More from the Northwoods

"An Inviting Place"
© Nancy Laliberte
10" x 8" acrylic on canvas panel
plein air study

This is another painting from my recent plein air workshop with artist Ken DeWaard. One of the things Ken talked about in the workshop was, "What's your story? What do you want to say (with your painting)?" With this piece, I thought the sandy shore in the midground looked like an inviting place. I used the foreground grass and pine trees as a way to lead the eye in by keeping the values a bit darker (which they were); and exaggerated the grayness of the background to create a greater sense of distance (which it wasn't so much). With plein air painting you learn to push and pull values and color to help "tell your story." Painting exactly what you see, may not be the best way to tell your story. I may add some people and a canoe to the beach. They weren't there at the time, but that is the beauty of artistic license.

In a nutshell...
More tips and techniques learned from Ken's workshop.
• Have several panels prepared with a couple of different color washes. Lots of green? Try a warmer, reddish panel. (I like transparent red oxide.) Lots of sky or winter? Try a ochre or transparent yellow oxide wash. Experiment! (shown above)
• Starting: Draw a line around the panel about 1/2 inch in or so as a visual reminder for composition and framing. (shown above)
• Look for verticals, horizontals and diagonals in your scene. Make thumbnail sketches of the basic SHAPES (not objects!). (shown above)
• Step back.
• Color and value notes: Lay in your lightest light, darkest dark, and brightest color.
• Step back.
• Squint for value, look at the edges of shapes for color.
• Step back.
• Mass in local color.
• Step back.
• Go back and define the color shapes with cools and warms. Keep values close to original, then go into temperature changes. Build up the subtleties.
• Step back.
• Add details to the focal point. That area should have the most contrast and detail.
• Step back. I think you get the idea on this one : )
• Keep in mind, your darkest darks are not shadows, they are underneath objects.

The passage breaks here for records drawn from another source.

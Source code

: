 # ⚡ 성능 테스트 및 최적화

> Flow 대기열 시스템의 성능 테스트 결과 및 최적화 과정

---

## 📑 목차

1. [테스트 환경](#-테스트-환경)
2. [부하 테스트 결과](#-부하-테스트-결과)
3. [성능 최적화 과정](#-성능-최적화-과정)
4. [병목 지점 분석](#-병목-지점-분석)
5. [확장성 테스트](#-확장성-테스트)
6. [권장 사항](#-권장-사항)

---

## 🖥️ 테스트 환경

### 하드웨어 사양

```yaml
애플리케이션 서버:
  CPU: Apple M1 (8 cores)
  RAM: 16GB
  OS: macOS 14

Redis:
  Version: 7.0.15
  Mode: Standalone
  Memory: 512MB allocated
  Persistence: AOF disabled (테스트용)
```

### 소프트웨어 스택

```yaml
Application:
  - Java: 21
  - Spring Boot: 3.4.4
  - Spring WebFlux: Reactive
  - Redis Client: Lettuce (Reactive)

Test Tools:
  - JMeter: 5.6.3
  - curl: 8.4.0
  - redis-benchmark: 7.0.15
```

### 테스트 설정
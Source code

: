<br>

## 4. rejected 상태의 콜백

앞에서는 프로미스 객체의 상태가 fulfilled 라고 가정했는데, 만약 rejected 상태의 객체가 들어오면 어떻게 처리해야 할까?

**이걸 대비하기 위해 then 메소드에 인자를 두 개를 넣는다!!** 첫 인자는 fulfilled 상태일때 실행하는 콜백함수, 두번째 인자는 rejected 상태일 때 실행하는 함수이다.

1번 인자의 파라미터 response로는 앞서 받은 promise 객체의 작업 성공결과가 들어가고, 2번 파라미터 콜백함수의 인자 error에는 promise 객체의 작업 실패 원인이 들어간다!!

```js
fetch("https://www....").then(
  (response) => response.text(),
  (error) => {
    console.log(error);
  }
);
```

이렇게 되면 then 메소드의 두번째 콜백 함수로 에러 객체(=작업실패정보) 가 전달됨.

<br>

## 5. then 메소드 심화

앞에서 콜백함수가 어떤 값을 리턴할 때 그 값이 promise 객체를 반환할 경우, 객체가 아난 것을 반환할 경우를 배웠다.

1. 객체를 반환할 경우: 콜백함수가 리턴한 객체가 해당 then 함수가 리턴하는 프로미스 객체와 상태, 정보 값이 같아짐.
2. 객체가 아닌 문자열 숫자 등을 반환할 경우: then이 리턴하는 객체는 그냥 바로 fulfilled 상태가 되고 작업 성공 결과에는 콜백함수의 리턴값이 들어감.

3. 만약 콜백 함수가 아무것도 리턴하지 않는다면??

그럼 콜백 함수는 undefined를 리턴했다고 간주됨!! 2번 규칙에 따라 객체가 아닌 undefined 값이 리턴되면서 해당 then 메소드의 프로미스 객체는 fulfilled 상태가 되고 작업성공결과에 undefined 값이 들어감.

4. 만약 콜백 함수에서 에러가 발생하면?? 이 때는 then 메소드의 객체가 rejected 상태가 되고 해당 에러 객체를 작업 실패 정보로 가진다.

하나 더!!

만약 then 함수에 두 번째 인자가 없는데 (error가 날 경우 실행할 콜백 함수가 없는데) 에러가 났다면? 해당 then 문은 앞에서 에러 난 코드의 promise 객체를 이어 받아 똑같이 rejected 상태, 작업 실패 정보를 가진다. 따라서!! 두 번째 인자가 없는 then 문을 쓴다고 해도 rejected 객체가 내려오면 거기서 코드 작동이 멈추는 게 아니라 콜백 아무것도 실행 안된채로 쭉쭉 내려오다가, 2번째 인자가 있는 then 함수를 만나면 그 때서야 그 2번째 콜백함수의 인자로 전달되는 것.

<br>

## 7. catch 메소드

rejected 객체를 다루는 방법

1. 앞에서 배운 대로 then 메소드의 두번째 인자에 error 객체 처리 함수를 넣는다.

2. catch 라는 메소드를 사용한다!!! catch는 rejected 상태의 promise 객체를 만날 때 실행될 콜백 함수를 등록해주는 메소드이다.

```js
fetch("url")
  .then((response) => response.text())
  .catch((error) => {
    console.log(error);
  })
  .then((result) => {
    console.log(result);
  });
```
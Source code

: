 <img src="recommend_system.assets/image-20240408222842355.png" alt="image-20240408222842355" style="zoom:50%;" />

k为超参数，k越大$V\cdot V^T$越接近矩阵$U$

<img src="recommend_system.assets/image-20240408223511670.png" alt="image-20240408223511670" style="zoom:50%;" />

With sunlit objects, the dark color under them will be warmer because the ground is warmer, or sunlit around the object.
• Be saturated in your color, it is easier to gray down color than it is to jack it up.
• If you paint a warm color note, follow it with a cool color note, vice versa. For some great examples of this, see Ken's work, Dan Gerhartz's and Scott Burdick's to name few.

This is the second time I have studied with Ken. Not only is he an incredible artist, he is also a great teacher and person. I highly recommend his workshops.

3 comments:

Valerie Berkely said...

Thank you for sharing great painting tips!

Sharon said...

Lovely painting. I think I've been there.

Carol Horzempa said...

I found your blog through Artist Helping Artist blog...very nice work, especially your plein air paintings.

Thanks for sharing what you learned in Ken DeWaard's workshop. I have a plein air workshop coming up soon so this information will be helpful.